BEGIN

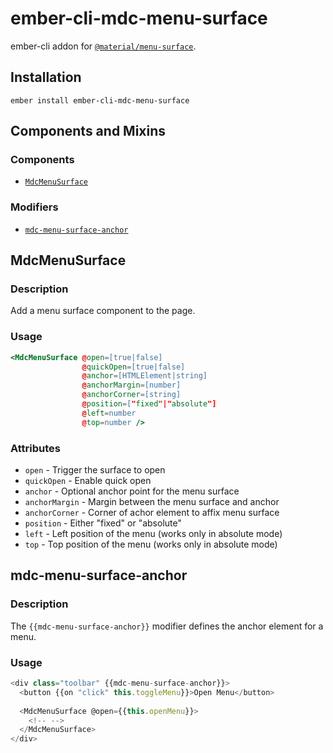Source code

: ember-cli-mdc-menu-surface
===========================

ember-cli addon for [`@material/menu-surface`](https://github.com/material-components/material-components-web/tree/master/packages/mdc-menu-surface).

Installation
------------

    ember install ember-cli-mdc-menu-surface

Components and Mixins
-----------------------

### Components

* [`MdcMenuSurface`](#MdcMenuSurface)

### Modifiers

* [`mdc-menu-surface-anchor`](#mdc-menu-surface-anchor)

MdcMenuSurface
---------------

### Description

Add a menu surface component to the page.

### Usage

```handlebars
<MdcMenuSurface @open=[true|false]
                @quickOpen=[true|false]
                @anchor=[HTMLElement|string]
                @anchorMargin=[number]
                @anchorCorner=[string] 
                @position=["fixed"|"absolute"]
                @left=number
                @top=number />
```

### Attributes

* `open` - Trigger the surface to open
* `quickOpen` - Enable quick open
* `anchor` - Optional anchor point for the menu surface
* `anchorMargin` - Margin between the menu surface and anchor
* `anchorCorner` - Corner of achor element to affix menu surface
* `position` - Either "fixed" or "absolute"
* `left` - Left position of the menu (works only in absolute mode)
* `top` - Top position of the menu (works only in absolute mode)

mdc-menu-surface-anchor
-------------------------

### Description

The `{{mdc-menu-surface-anchor}}` modifier defines the anchor element for a menu.

### Usage

```javascript
<div class="toolbar" {{mdc-menu-surface-anchor}}>
  <button {{on "click" this.toggleMenu}}>Open Menu</button>
 
  <MdcMenuSurface @open={{this.openMenu}}>
    <!-- -->
  </MdcMenuSurface>
</div>
```
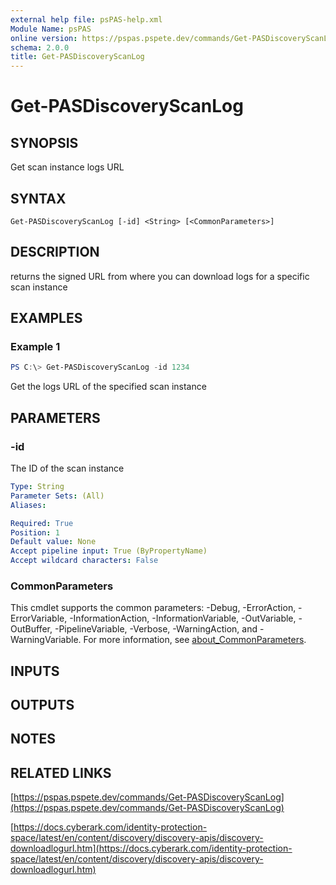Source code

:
 ```yaml
---
external help file: psPAS-help.xml
Module Name: psPAS
online version: https://pspas.pspete.dev/commands/Get-PASDiscoveryScanLog
schema: 2.0.0
title: Get-PASDiscoveryScanLog
---
```


# Get-PASDiscoveryScanLog

## SYNOPSIS

Get scan instance logs URL

## SYNTAX

```
Get-PASDiscoveryScanLog [-id] <String> [<CommonParameters>]
```

## DESCRIPTION

returns the signed URL from where you can download logs for a specific scan instance

## EXAMPLES

### Example 1

```powershell
PS C:\> Get-PASDiscoveryScanLog -id 1234
```

Get the logs URL of the specified scan instance

## PARAMETERS

### -id

The ID of the scan instance

```yaml
Type: String
Parameter Sets: (All)
Aliases:

Required: True
Position: 1
Default value: None
Accept pipeline input: True (ByPropertyName)
Accept wildcard characters: False
```

### CommonParameters
This cmdlet supports the common parameters: -Debug, -ErrorAction, -ErrorVariable, -InformationAction, -InformationVariable, -OutVariable, -OutBuffer, -PipelineVariable, -Verbose, -WarningAction, and -WarningVariable. For more information, see [about_CommonParameters](http://go.microsoft.com/fwlink/?LinkID=113216).

## INPUTS

## OUTPUTS

## NOTES

## RELATED LINKS

[https://pspas.pspete.dev/commands/Get-PASDiscoveryScanLog](https://pspas.pspete.dev/commands/Get-PASDiscoveryScanLog)

[https://docs.cyberark.com/identity-protection-space/latest/en/content/discovery/discovery-apis/discovery-downloadlogurl.htm](https://docs.cyberark.com/identity-protection-space/latest/en/content/discovery/discovery-apis/discovery-downloadlogurl.htm)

END

Task statement
Your answer must be an exact copy of every entry, with the pictures left out.

Output of the task
Source code

: ember-cli-mdc-menu-surface
===========================

ember-cli addon for [`@material/menu-surface`](https://github.com/material-components/material-components-web/tree/master/packages/mdc-menu-surface).

Installation
------------

    ember install ember-cli-mdc-menu-surface

Components and Mixins
-----------------------

### Components

* [`MdcMenuSurface`](#MdcMenuSurface)

### Modifiers

* [`mdc-menu-surface-anchor`](#mdc-menu-surface-anchor)

MdcMenuSurface
---------------

### Description

Add a menu surface component to the page.

### Usage

```handlebars
<MdcMenuSurface @open=[true|false]
                @quickOpen=[true|false]
                @anchor=[HTMLElement|string]
                @anchorMargin=[number]
                @anchorCorner=[string] 
                @position=["fixed"|"absolute"]
                @left=number
                @top=number />
```

### Attributes

* `open` - Trigger the surface to open
* `quickOpen` - Enable quick open
* `anchor` - Optional anchor point for the menu surface
* `anchorMargin` - Margin between the menu surface and anchor
* `anchorCorner` - Corner of achor element to affix menu surface
* `position` - Either "fixed" or "absolute"
* `left` - Left position of the menu (works only in absolute mode)
* `top` - Top position of the menu (works only in absolute mode)

mdc-menu-surface-anchor
-------------------------

### Description

The `{{mdc-menu-surface-anchor}}` modifier defines the anchor element for a menu.

### Usage

```javascript
<div class="toolbar" {{mdc-menu-surface-anchor}}>
  <button {{on "click" this.toggleMenu}}>Open Menu</button>
 
  <MdcMenuSurface @open={{this.openMenu}}>
    <!-- -->
  </MdcMenuSurface>
</div>
```
Source code

:
 ```yaml
---
external help file: psPAS-help.xml
Module Name: psPAS
online version: https://pspas.pspete.dev/commands/Get-PASDiscoveryScanLog
schema: 2.0.0
title: Get-PASDiscoveryScanLog
---
```


# Get-PASDiscoveryScanLog

## SYNOPSIS

Get scan instance logs URL

## SYNTAX

```
Get-PASDiscoveryScanLog [-id] <String> [<CommonParameters>]
```

## DESCRIPTION

returns the signed URL from where you can download logs for a specific scan instance

## EXAMPLES

### Example 1

```powershell
PS C:\> Get-PASDiscoveryScanLog -id 1234
```

Get the logs URL of the specified scan instance

## PARAMETERS

### -id

The ID of the scan instance

```yaml
Type: String
Parameter Sets: (All)
Aliases:

Required: True
Position: 1
Default value: None
Accept pipeline input: True (ByPropertyName)
Accept wildcard characters: False
```

### CommonParameters
This cmdlet supports the common parameters: -Debug, -ErrorAction, -ErrorVariable, -InformationAction, -InformationVariable, -OutVariable, -OutBuffer, -PipelineVariable, -Verbose, -WarningAction, and -WarningVariable. For more information, see [about_CommonParameters](http://go.microsoft.com/fwlink/?LinkID=113216).

## INPUTS

## OUTPUTS

## NOTES

## RELATED LINKS

[https://pspas.pspete.dev/commands/Get-PASDiscoveryScanLog](https://pspas.pspete.dev/commands/Get-PASDiscoveryScanLog)

[https://docs.cyberark.com/identity-protection-space/latest/en/content/discovery/discovery-apis/discovery-downloadlogurl.htm](https://docs.cyberark.com/identity-protection-space/latest/en/content/discovery/discovery-apis/discovery-downloadlogurl.htm)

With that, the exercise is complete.